Pancreases from 47 Japanese type 2 diabetic patients and 30 nondiabetic control subjects were studied (Table 1). The subjects were limited to fresh autopsy cases conducted within 5 h of death. Cases with diabetes had a history of hyperglycemia that fulfilled the criteria of diabetes proposed by the Japan Diabetes Society (14). Diagnosis of type 2 diabetes in a diabetic group was further confirmed by the clinical record of the patients. Cases were excluded if 1) potential secondary causes of type 1 or type 2 diabetes were present, 2) patients had been exposed to chronic glucocorticoid treatment, or 3) pancreatic tissue had undergone autolysis or showed evidence of pancreatitis. Cases with a history of gastrointestinal surgery (gastrectomy) or under pregnancy or long-term treatment with antischizophrenic drugs were also excluded from the evaluation.
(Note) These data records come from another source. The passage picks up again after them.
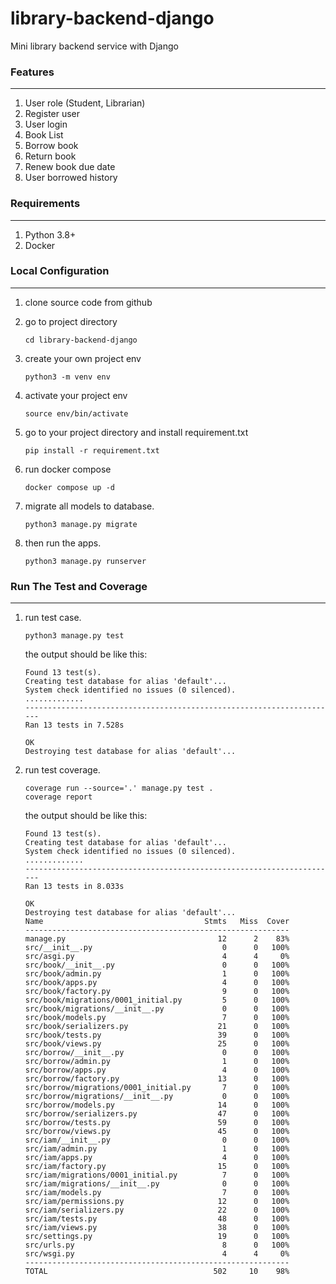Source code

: # library-backend-django
Mini library backend service with Django

### Features
<hr>

1. User role (Student, Librarian)
2. Register user
3. User login
4. Book List
5. Borrow book
6. Return book
7. Renew book due date
8. User borrowed history


### Requirements
<hr>

1. Python 3.8+
2. Docker


### Local Configuration
<hr>

1. clone source code from github

2. go to project directory

   ```shell
   cd library-backend-django
   ```

3. create your own project env
   ```shell
   python3 -m venv env
   ```

4. activate your project env
   ``` shell
   source env/bin/activate
   ```

5. go to your project directory and install requirement.txt

   ```shell
   pip install -r requirement.txt
   ```
   
6. run docker compose

   ```shell
   docker compose up -d
   ```

7. migrate all models to database.

   ```shell
   python3 manage.py migrate
   ```
   
8. then run the apps.
   ```shell
   python3 manage.py runserver
   ```

### Run The Test and Coverage
<hr>

1. run test case.
   ```shell
   python3 manage.py test
   ```
   
   the output should be like this:
   ```shell
   Found 13 test(s).
   Creating test database for alias 'default'...
   System check identified no issues (0 silenced).
   .............
   ----------------------------------------------------------------------
   Ran 13 tests in 7.528s
   
   OK
   Destroying test database for alias 'default'...
   ```
   
2. run test coverage.
   ```shell
   coverage run --source='.' manage.py test .
   coverage report
   ```
   
   the output should be like this:
   ```shell
   Found 13 test(s).
   Creating test database for alias 'default'...
   System check identified no issues (0 silenced).
   .............
   ----------------------------------------------------------------------
   Ran 13 tests in 8.033s
   
   OK
   Destroying test database for alias 'default'...
   Name                                    Stmts   Miss  Cover
   -----------------------------------------------------------
   manage.py                                  12      2    83%
   src/__init__.py                             0      0   100%
   src/asgi.py                                 4      4     0%
   src/book/__init__.py                        0      0   100%
   src/book/admin.py                           1      0   100%
   src/book/apps.py                            4      0   100%
   src/book/factory.py                         9      0   100%
   src/book/migrations/0001_initial.py         5      0   100%
   src/book/migrations/__init__.py             0      0   100%
   src/book/models.py                          7      0   100%
   src/book/serializers.py                    21      0   100%
   src/book/tests.py                          39      0   100%
   src/book/views.py                          25      0   100%
   src/borrow/__init__.py                      0      0   100%
   src/borrow/admin.py                         1      0   100%
   src/borrow/apps.py                          4      0   100%
   src/borrow/factory.py                      13      0   100%
   src/borrow/migrations/0001_initial.py       7      0   100%
   src/borrow/migrations/__init__.py           0      0   100%
   src/borrow/models.py                       14      0   100%
   src/borrow/serializers.py                  47      0   100%
   src/borrow/tests.py                        59      0   100%
   src/borrow/views.py                        45      0   100%
   src/iam/__init__.py                         0      0   100%
   src/iam/admin.py                            1      0   100%
   src/iam/apps.py                             4      0   100%
   src/iam/factory.py                         15      0   100%
   src/iam/migrations/0001_initial.py          7      0   100%
   src/iam/migrations/__init__.py              0      0   100%
   src/iam/models.py                           7      0   100%
   src/iam/permissions.py                     12      0   100%
   src/iam/serializers.py                     22      0   100%
   src/iam/tests.py                           48      0   100%
   src/iam/views.py                           38      0   100%
   src/settings.py                            19      0   100%
   src/urls.py                                 8      0   100%
   src/wsgi.py                                 4      4     0%
   -----------------------------------------------------------
   TOTAL                                     502     10    98%
   ```
   
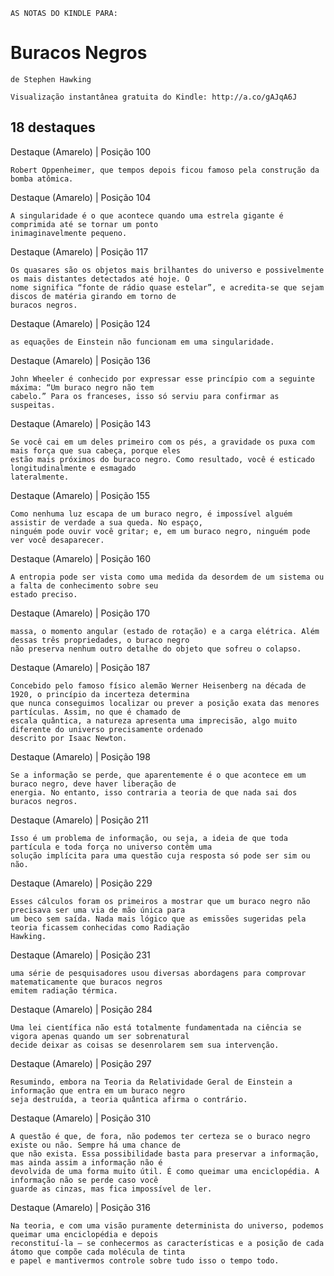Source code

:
 ```
AS NOTAS DO KINDLE PARA:
```
# Buracos Negros

```
de Stephen Hawking
```
```
Visualização instantânea gratuita do Kindle: http://a.co/gAJqA6J
```
## 18 destaques

Destaque (Amarelo) | Posição 100

```
Robert Oppenheimer, que tempos depois ficou famoso pela construção da bomba atômica.
```
Destaque (Amarelo) | Posição 104

```
A singularidade é o que acontece quando uma estrela gigante é comprimida até se tornar um ponto
inimaginavelmente pequeno.
```
Destaque (Amarelo) | Posição 117

```
Os quasares são os objetos mais brilhantes do universo e possivelmente os mais distantes detectados até hoje. O
nome significa “fonte de rádio quase estelar”, e acredita-se que sejam discos de matéria girando em torno de
buracos negros.
```
Destaque (Amarelo) | Posição 124

```
as equações de Einstein não funcionam em uma singularidade.
```
Destaque (Amarelo) | Posição 136

```
John Wheeler é conhecido por expressar esse princípio com a seguinte máxima: “Um buraco negro não tem
cabelo.” Para os franceses, isso só serviu para confirmar as suspeitas.
```
Destaque (Amarelo) | Posição 143

```
Se você cai em um deles primeiro com os pés, a gravidade os puxa com mais força que sua cabeça, porque eles
estão mais próximos do buraco negro. Como resultado, você é esticado longitudinalmente e esmagado
lateralmente.
```
Destaque (Amarelo) | Posição 155

```
Como nenhuma luz escapa de um buraco negro, é impossível alguém assistir de verdade a sua queda. No espaço,
ninguém pode ouvir você gritar; e, em um buraco negro, ninguém pode ver você desaparecer.
```

Destaque (Amarelo) | Posição 160

```
A entropia pode ser vista como uma medida da desordem de um sistema ou a falta de conhecimento sobre seu
estado preciso.
```
Destaque (Amarelo) | Posição 170

```
massa, o momento angular (estado de rotação) e a carga elétrica. Além dessas três propriedades, o buraco negro
não preserva nenhum outro detalhe do objeto que sofreu o colapso.
```
Destaque (Amarelo) | Posição 187

```
Concebido pelo famoso físico alemão Werner Heisenberg na década de 1920, o princípio da incerteza determina
que nunca conseguimos localizar ou prever a posição exata das menores partículas. Assim, no que é chamado de
escala quântica, a natureza apresenta uma imprecisão, algo muito diferente do universo precisamente ordenado
descrito por Isaac Newton.
```
Destaque (Amarelo) | Posição 198

```
Se a informação se perde, que aparentemente é o que acontece em um buraco negro, deve haver liberação de
energia. No entanto, isso contraria a teoria de que nada sai dos buracos negros.
```
Destaque (Amarelo) | Posição 211

```
Isso é um problema de informação, ou seja, a ideia de que toda partícula e toda força no universo contêm uma
solução implícita para uma questão cuja resposta só pode ser sim ou não.
```
Destaque (Amarelo) | Posição 229

```
Esses cálculos foram os primeiros a mostrar que um buraco negro não precisava ser uma via de mão única para
um beco sem saída. Nada mais lógico que as emissões sugeridas pela teoria ficassem conhecidas como Radiação
Hawking.
```
Destaque (Amarelo) | Posição 231

```
uma série de pesquisadores usou diversas abordagens para comprovar matematicamente que buracos negros
emitem radiação térmica.
```
Destaque (Amarelo) | Posição 284

```
Uma lei científica não está totalmente fundamentada na ciência se vigora apenas quando um ser sobrenatural
decide deixar as coisas se desenrolarem sem sua intervenção.
```

Destaque (Amarelo) | Posição 297

```
Resumindo, embora na Teoria da Relatividade Geral de Einstein a informação que entra em um buraco negro
seja destruída, a teoria quântica afirma o contrário.
```
Destaque (Amarelo) | Posição 310

```
A questão é que, de fora, não podemos ter certeza se o buraco negro existe ou não. Sempre há uma chance de
que não exista. Essa possibilidade basta para preservar a informação, mas ainda assim a informação não é
devolvida de uma forma muito útil. É como queimar uma enciclopédia. A informação não se perde caso você
guarde as cinzas, mas fica impossível de ler.
```
Destaque (Amarelo) | Posição 316

```
Na teoria, e com uma visão puramente determinista do universo, podemos queimar uma enciclopédia e depois
reconstituí-la — se conhecermos as características e a posição de cada átomo que compõe cada molécula de tinta
e papel e mantivermos controle sobre tudo isso o tempo todo.
```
Nondiabetic control subjects fulfilled the criteria of “normal type” without previous and family history of diabetes. The pancreas weight was measured after fine dissection of the organ from duodenum or other surrounding tissues. Clinical records were examined in each case as to the last evaluation of body weight, height for BMI, and HbA_1c. Duration of diabetes was defined as the time from diagnosis of diabetes. The data of insulin secretory capacity like serum C-peptide and the results of GAD antibody were also sought. Diabetes treatment and major accompanying disorders as well as other specific agents if any for the treatment were also carefully checked.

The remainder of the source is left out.